» **THE PROBLEM**
Lines where the string "struct" appears are to be copied from the entries below.
═══ INFORMATION PROVIDED
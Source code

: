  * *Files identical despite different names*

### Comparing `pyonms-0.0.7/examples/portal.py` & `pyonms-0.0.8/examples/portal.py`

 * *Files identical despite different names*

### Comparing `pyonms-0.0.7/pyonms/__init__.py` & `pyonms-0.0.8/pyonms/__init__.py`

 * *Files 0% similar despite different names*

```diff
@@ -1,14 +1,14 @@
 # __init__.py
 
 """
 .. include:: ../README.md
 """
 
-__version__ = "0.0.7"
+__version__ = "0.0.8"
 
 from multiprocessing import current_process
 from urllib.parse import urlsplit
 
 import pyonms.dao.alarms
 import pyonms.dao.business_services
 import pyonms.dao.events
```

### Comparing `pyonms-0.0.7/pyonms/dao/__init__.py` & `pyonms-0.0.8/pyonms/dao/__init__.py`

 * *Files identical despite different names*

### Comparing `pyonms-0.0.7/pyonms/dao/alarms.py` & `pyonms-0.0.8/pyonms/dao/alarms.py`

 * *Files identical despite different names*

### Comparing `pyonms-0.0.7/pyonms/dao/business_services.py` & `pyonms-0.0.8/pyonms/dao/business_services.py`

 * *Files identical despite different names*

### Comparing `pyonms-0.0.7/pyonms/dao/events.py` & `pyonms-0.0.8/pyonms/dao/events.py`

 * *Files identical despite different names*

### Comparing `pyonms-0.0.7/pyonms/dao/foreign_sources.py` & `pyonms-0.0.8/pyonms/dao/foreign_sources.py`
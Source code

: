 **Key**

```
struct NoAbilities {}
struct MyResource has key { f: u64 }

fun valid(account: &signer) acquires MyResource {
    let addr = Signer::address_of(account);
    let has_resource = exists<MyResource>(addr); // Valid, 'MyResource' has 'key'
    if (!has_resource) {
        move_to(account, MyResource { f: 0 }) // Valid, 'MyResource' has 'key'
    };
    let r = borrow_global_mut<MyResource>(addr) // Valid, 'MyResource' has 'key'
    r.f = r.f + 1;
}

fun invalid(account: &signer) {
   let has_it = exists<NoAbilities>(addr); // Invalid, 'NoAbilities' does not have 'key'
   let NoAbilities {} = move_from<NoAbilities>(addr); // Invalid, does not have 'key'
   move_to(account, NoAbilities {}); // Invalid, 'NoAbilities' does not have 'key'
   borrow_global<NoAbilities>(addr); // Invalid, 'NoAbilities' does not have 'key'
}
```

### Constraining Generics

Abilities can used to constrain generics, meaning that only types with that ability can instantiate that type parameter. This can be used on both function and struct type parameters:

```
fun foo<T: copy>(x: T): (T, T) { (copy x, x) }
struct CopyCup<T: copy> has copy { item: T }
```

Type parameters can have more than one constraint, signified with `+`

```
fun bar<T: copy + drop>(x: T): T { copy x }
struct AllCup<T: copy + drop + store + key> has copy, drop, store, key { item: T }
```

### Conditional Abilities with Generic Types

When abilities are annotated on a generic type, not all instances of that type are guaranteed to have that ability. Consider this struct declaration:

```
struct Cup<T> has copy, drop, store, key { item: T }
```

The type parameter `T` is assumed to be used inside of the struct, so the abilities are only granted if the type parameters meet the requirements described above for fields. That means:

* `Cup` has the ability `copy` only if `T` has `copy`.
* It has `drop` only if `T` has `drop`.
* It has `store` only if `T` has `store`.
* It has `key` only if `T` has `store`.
══════
» **EXERCISE OUTPUT**
struct NoAbilities {}
struct MyResource has key { f: u64 }
Abilities can used to constrain generics, meaning that only types with that ability can instantiate that type parameter. This can be used on both function and struct type parameters:
struct CopyCup<T: copy> has copy { item: T }
struct AllCup<T: copy + drop + store + key> has copy, drop, store, key { item: T }
When abilities are annotated on a generic type, not all instances of that type are guaranteed to have that ability. Consider this struct declaration:
struct Cup<T> has copy, drop, store, key { item: T }
The type parameter `T` is assumed to be used inside of the struct, so the abilities are only granted if the type parameters meet the requirements described above for fields. That means:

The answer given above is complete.